### About this task
Exact wording is required for every entry; transcribe all of them and leave the images out.

Extracted material: Begin

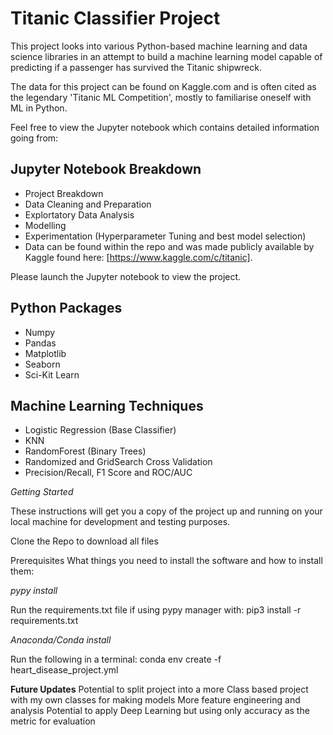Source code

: # Titanic Classifier Project

This project looks into various Python-based machine learning and data science libraries in an attempt to build a machine learning model capable of predicting if a passenger has survived the Titanic shipwreck.

The data for this project can be found on Kaggle.com and is often cited as the legendary 'Titanic ML Competition', mostly to familiarise oneself with ML in Python. 

Feel free to view the Jupyter notebook which contains detailed information going from:

## Jupyter Notebook Breakdown

* Project Breakdown
* Data Cleaning and Preparation
* Explortatory Data Analysis
* Modelling
* Experimentation (Hyperparameter Tuning and best model selection)
* Data can be found within the repo and was made publicly available by Kaggle found here: [https://www.kaggle.com/c/titanic].

Please launch the Jupyter notebook to view the project.

## Python Packages

* Numpy
* Pandas
* Matplotlib
* Seaborn
* Sci-Kit Learn

## Machine Learning Techniques

* Logistic Regression (Base Classifier)
* KNN
* RandomForest (Binary Trees)
* Randomized and GridSearch Cross Validation
* Precision/Recall, F1 Score and ROC/AUC


*Getting Started*

These instructions will get you a copy of the project up and running on your local machine for development and testing purposes.

Clone the Repo to download all files

Prerequisites
What things you need to install the software and how to install them:

*pypy install*

Run the requirements.txt file if using pypy manager with: pip3 install -r requirements.txt

*Anaconda/Conda install*

Run the following in a terminal: conda env create -f heart_disease_project.yml

**Future Updates**
Potential to split project into a more Class based project with my own classes for making models
More feature engineering and analysis
Potential to apply Deep Learning but using only accuracy as the metric for evaluation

Extracted material: End

### Solution to this problem
Source code

: # Titanic Classifier Project

This project looks into various Python-based machine learning and data science libraries in an attempt to build a machine learning model capable of predicting if a passenger has survived the Titanic shipwreck.

The data for this project can be found on Kaggle.com and is often cited as the legendary 'Titanic ML Competition', mostly to familiarise oneself with ML in Python. 

Feel free to view the Jupyter notebook which contains detailed information going from:

## Jupyter Notebook Breakdown

* Project Breakdown
* Data Cleaning and Preparation
* Explortatory Data Analysis
* Modelling
* Experimentation (Hyperparameter Tuning and best model selection)
* Data can be found within the repo and was made publicly available by Kaggle found here: [https://www.kaggle.com/c/titanic].

Please launch the Jupyter notebook to view the project.

## Python Packages

* Numpy
* Pandas
* Matplotlib
* Seaborn
* Sci-Kit Learn

## Machine Learning Techniques

* Logistic Regression (Base Classifier)
* KNN
* RandomForest (Binary Trees)
* Randomized and GridSearch Cross Validation
* Precision/Recall, F1 Score and ROC/AUC


*Getting Started*

These instructions will get you a copy of the project up and running on your local machine for development and testing purposes.

Clone the Repo to download all files

Prerequisites
What things you need to install the software and how to install them:

*pypy install*

Run the requirements.txt file if using pypy manager with: pip3 install -r requirements.txt

*Anaconda/Conda install*

Run the following in a terminal: conda env create -f heart_disease_project.yml

**Future Updates**
Potential to split project into a more Class based project with my own classes for making models
More feature engineering and analysis
Potential to apply Deep Learning but using only accuracy as the metric for evaluation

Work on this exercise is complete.